Chain of Fools: The bike shop venue is packed. Photo: Stephen Regenold

Chain of Fools: The bike shop venue is packed. Photo: Stephen Regenold

Brianna Lane is singing about “the book of love,” a song on a proverbial tome ostensibly made for friends and lovers past. Her voice projects over a crowd, 50 people on folding chairs then a few in back standing up with bike helmets on. Lane, a singer/songwriter who’s shared the stage with greats like Billy Bragg, plucks a banjo and leans forward to sing, rain jackets and logo’d bike jerseys the backdrop to a performance on an unlikely stage.

There’s a ukulele on a stand. Speakers, microphones, and two bikes flank the performance space, a step-up stage in the main room of Calhoun Cycle, a Minneapolis bike shop. “The customer is coming to pick that one up later,” Luke Breen, the shop owner, had said, pointing at a pannier-equipped bike while introducing Lane earlier in the night.

It’s 8 p.m. on a Thursday evening in Minneapolis’ Uptown neighborhood. The venue is an independent bike shop, and the order of the evening is the debut of an experimental event series made to meld together music and bikes and the respective cultures of both.

Called the Tiny Bikeshop Concert Series, the concept was created with a goal to offer “free live music shows held in the world’s best bike shops.” Sponsored by Banjo Brothers International, a Minneapolis maker of messenger bags, packs and bike accessories, the series was built on the premise of local culture, bikes and music coming together as a natural fit.

“Music and bikes both elicit high passions in people,” said Mike Vanderscheuren, a founder of Banjo Brothers and the creator of the Tiny Bikeshop concept. He said the series, which hosts its second show in St. Paul in May, has the potential to go national within the year.

Vanderscheuren, a Minneapolis resident and a fixture in the local bike scene, came up with the concert series idea in February on his way to teach cross-country skiing lessons to kids. He was listening to NPR’s “Tiny Desk Concerts,” a show where musicians record live performances at the desk of ”All Songs Considered” host Bob Boilen.
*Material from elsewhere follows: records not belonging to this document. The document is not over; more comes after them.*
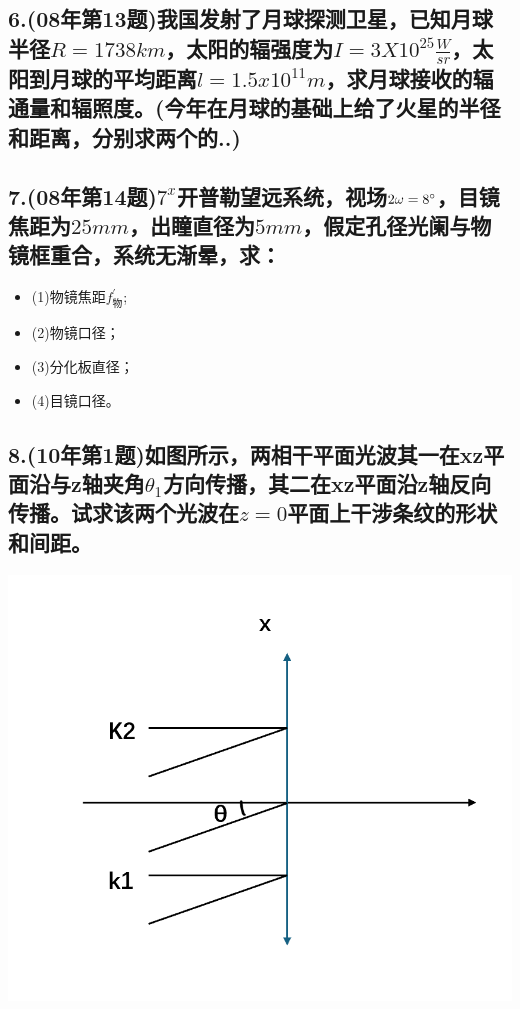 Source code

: \documentclass[11pt,a4paper]{article}
\begin{document}
    \subsection*{6.(08年第13题)我国发射了月球探测卫星，已知月球半径$R=1738km$，太阳的辐强度为$I=3X10^{25}\frac{W}{sr}$，太阳到月球的平均距离$l=1.5x10^11m$，求月球接收的辐通量和辐照度。(今年在月球的基础上给了火星的半径和距离，分别求两个的..)}
    \vspace{20mm}
    \subsection*{7.(08年第14题)$7^{x}$开普勒望远系统，视场$2\omega =8\degree$，目镜焦距为$25mm$，出瞳直径为$5mm$，假定孔径光阑与物镜框重合，系统无渐晕，求：}
    \begin{itemize}
        \vspace{-3mm}
        \item (1)物镜焦距$f_{物}^{'}$;
        \vspace{-3mm}
        \item (2)物镜口径；
        \vspace{-3mm}
        \item (3)分化板直径；
        \vspace{-3mm}
        \item (4)目镜口径。
    \end{itemize}
    \subsection*{8.(10年第1题)如图所示，两相干平面光波其一在xz平面沿与z轴夹角$\theta_1$方向传播，其二在xz平面沿z轴反向传播。试求该两个光波在$z=0$平面上干涉条纹的形状和间距。}
    \includegraphics[scale=0.2]{5.png}
    \vspace{15mm}
\end{document}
From that kernel, Vanderscheuren talked with his business partner at Banjo Brothers and people he knew in the local bike community. He soon roped in Breen of Calhoun Cycle and convinced a few area companies to give goods or services for the event, including Dunn Brothers, a coffee shop next door to Calhoun Cycle, and even Pabst Brewing Co., which donated 50 tallboy cans to the cause.

Lane, an up and coming Minnesota-based musician, was a perfect fit for the Tiny Bikeshop series’ debut. An unabashed cycling enthusiast, Lane has ridden thousands of miles on two wheels during bike-powered music trips.

Starting in 2007, Lane began pedaling off on multi-city concert tours. She hauls a banjo and her ukulele in a backpack, pedaling once from Milwaukee to Boston for a 12-show tour in 2009. “I suppose I’m making a statement, but that’s not what I set out to do,” Lane said. “My goals above all are good health, physically and mentally, and to feed my sense of adventure.”

Lane notes less money spent on gas and less environmental impact being further justification for her bike trips.

For the Minneapolis show last month, a bulk of the concertgoers rode bikes. Lane walked, as she lives close by, but she noted marveling at “the beautiful bike gear surrounding me and everyone else.”

On the stage, Lane plucked and sang in boots and a flower-print dress. The crowd clapped in rhythm, some singing along. Songs spanned from lighthearted to blue, Lane’s clear voice filling the room. “Go Brianna!” a fan shouted out.

The evening included music as well as much talk about bikes. As Lane’s set ended, groups gathered to talk gear or endurance racing over coffee and beer.

Calhoun Cycles’ Breen and Vanderscheuren of Banjo Brothers were thrilled with the turnout. More than 100 enthusiasts, bike and music alike, attended the debut show. “Great people and great culture!” Breen said.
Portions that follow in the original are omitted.